Our goal is simple: Workplace Wellness Lab provides regular and better information as an important path to create healthy individual outcomes, while helping change health care in America.

By connecting the audiences that matter – consultants, corporate executives, policymakers, thought leaders, journalists, customers, and more – we establish a positive, substantive, and influential voice within the wellness industry that makes the case that:

    • Left unchecked, current trends in health spend and outcomes are unsustainable.
    • Given that half the healthcare dollars in this country are incurred by employers, well-executed preventive care health management programs in the worksite are clearly enduring and valuable, helping drive improved workplace environments and individual outcomes.
    • Industry coherence around private sector innovation to drive effective health management programs is economically vital, given what’s possible in a spend category that is arguably one of the greatest challenges in America today.

Workplace Wellness Lab comes at this challenge principally from the employer point of view: What are the credible and demonstrated best practices in preventive care to structure programs that have an enduring impact?
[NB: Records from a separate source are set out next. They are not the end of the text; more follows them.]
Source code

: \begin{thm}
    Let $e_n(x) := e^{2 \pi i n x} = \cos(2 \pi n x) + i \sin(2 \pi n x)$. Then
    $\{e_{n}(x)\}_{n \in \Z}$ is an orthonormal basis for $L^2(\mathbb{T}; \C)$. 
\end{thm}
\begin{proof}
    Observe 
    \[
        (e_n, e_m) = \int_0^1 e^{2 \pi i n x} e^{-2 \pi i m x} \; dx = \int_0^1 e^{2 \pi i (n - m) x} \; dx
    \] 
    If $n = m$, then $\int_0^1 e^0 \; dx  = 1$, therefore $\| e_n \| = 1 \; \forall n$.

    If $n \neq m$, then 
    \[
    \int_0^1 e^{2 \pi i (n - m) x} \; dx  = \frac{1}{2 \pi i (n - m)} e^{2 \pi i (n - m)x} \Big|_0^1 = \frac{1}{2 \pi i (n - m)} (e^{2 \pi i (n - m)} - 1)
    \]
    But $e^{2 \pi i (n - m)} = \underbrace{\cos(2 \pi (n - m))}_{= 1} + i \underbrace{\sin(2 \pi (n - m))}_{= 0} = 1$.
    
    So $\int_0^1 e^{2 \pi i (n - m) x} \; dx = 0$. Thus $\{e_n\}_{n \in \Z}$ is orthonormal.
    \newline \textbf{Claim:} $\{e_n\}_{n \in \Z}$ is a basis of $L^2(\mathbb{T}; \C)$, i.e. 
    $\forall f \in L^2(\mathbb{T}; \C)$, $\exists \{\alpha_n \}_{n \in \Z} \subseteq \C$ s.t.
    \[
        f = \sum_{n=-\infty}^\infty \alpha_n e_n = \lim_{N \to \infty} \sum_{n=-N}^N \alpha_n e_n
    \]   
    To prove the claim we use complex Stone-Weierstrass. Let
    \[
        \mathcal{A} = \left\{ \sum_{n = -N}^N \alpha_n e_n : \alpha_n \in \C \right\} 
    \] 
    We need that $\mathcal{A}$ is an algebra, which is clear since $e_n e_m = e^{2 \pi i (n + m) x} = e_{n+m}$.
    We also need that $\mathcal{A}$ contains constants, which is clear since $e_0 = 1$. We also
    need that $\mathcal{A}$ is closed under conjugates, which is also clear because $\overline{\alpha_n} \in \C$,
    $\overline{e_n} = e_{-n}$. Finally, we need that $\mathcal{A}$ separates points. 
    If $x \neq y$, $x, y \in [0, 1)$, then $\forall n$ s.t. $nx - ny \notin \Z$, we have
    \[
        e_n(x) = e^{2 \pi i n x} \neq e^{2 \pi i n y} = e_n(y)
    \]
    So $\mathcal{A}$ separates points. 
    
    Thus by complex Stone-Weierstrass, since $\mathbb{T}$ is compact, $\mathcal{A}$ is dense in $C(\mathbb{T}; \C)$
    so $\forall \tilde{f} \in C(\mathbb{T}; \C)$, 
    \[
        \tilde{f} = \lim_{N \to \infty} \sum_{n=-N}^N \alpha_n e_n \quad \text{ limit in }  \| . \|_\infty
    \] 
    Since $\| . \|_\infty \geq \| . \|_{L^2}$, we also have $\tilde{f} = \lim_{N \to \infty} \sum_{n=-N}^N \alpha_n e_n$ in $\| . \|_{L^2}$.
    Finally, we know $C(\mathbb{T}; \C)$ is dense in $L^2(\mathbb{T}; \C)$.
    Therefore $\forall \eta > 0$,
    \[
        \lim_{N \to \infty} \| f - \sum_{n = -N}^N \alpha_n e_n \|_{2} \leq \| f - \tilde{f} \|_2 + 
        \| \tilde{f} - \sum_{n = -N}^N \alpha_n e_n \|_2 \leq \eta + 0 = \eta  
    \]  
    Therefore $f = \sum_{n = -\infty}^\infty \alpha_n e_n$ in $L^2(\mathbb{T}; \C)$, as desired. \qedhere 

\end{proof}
How can the impact be made explicit, as something that is both the right thing to do and a proactive business initiative that lowers the cost of care, as experienced by both employers and employees?

And Workplace Wellness Lab goes beyond the workplace. It’s a robust platform filled with ideas and insights from those that influence how employers think about this opportunity: research organizations, non-profits, think tanks and more.

From an editorial point of view, great ideas can come from anywhere. With that philosophy in mind, we will combine our own original content with other content across the web. We organize the content, with a view to making it as simple and useful as possible.

All content will be sourced. If we found it somewhere, we’ll tell you where we got — and how to get to that site yourself.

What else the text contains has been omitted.